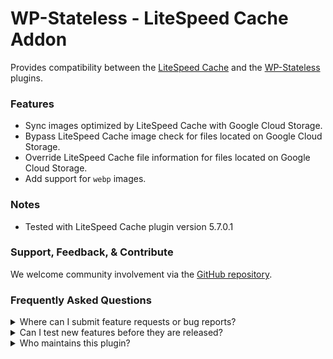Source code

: # WP-Stateless - LiteSpeed Cache Addon

Provides compatibility between the [LiteSpeed Cache](https://wordpress.org/plugins/litespeed-cache/) and the [WP-Stateless](https://wordpress.org/plugins/wp-stateless/) plugins.

### Features

* Sync images optimized by LiteSpeed Cache with Google Cloud Storage.
* Bypass LiteSpeed Cache image check for files located on Google Cloud Storage.
* Override LiteSpeed Cache file information for files located on Google Cloud Storage.
* Add support for `webp` images.  

### Notes

* Tested with LiteSpeed Cache plugin version 5.7.0.1

### Support, Feedback, & Contribute

We welcome community involvement via the [GitHub repository](https://github.com/udx/wp-stateless-litespeed-cache-addon).

### Frequently Asked Questions

<details>
<summary>Where can I submit feature requests or bug reports?</summary>

We encourage community feedback and discussion through issues on the [GitHub repository](https://github.com/udx/wp-stateless-litespeed-cache-addon/issues).
</details>

<details>
<summary>Can I test new features before they are released?</summary>

To ensure new releases cause as little disruption as possible, we rely on early adopters who assist us by testing out new features before they are released. [Please contact us](https://udx.io/) if you are interested in becoming an early adopter.
</details>

<details>
<summary>Who maintains this plugin?</summary>

[UDX](https://udx.io/) maintains this plugin by continuing development through its own staff, reviewing pull requests, testing, and steering the overall release schedule. UDX is located in Durham, North Carolina, and provides WordPress engineering and hosting services to clients throughout the United States.
</details>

--------------------------------

- WORK INSTRUCTIONS -
Write out exactly the lines above from the line with "Provides compatibility between" through the line with "<summary>Who maintains this plugin?</summary>", both of them included, and leave out all other lines.

- YOUR SOLUTION -
Provides compatibility between the [LiteSpeed Cache](https://wordpress.org/plugins/litespeed-cache/) and the [WP-Stateless](https://wordpress.org/plugins/wp-stateless/) plugins.

### Features

* Sync images optimized by LiteSpeed Cache with Google Cloud Storage.
* Bypass LiteSpeed Cache image check for files located on Google Cloud Storage.
* Override LiteSpeed Cache file information for files located on Google Cloud Storage.
* Add support for `webp` images.  

### Notes

* Tested with LiteSpeed Cache plugin version 5.7.0.1

### Support, Feedback, & Contribute

We welcome community involvement via the [GitHub repository](https://github.com/udx/wp-stateless-litespeed-cache-addon).

### Frequently Asked Questions

<details>
<summary>Where can I submit feature requests or bug reports?</summary>

We encourage community feedback and discussion through issues on the [GitHub repository](https://github.com/udx/wp-stateless-litespeed-cache-addon/issues).
</details>

<details>
<summary>Can I test new features before they are released?</summary>

To ensure new releases cause as little disruption as possible, we rely on early adopters who assist us by testing out new features before they are released. [Please contact us](https://udx.io/) if you are interested in becoming an early adopter.
</details>

<details>
<summary>Who maintains this plugin?</summary>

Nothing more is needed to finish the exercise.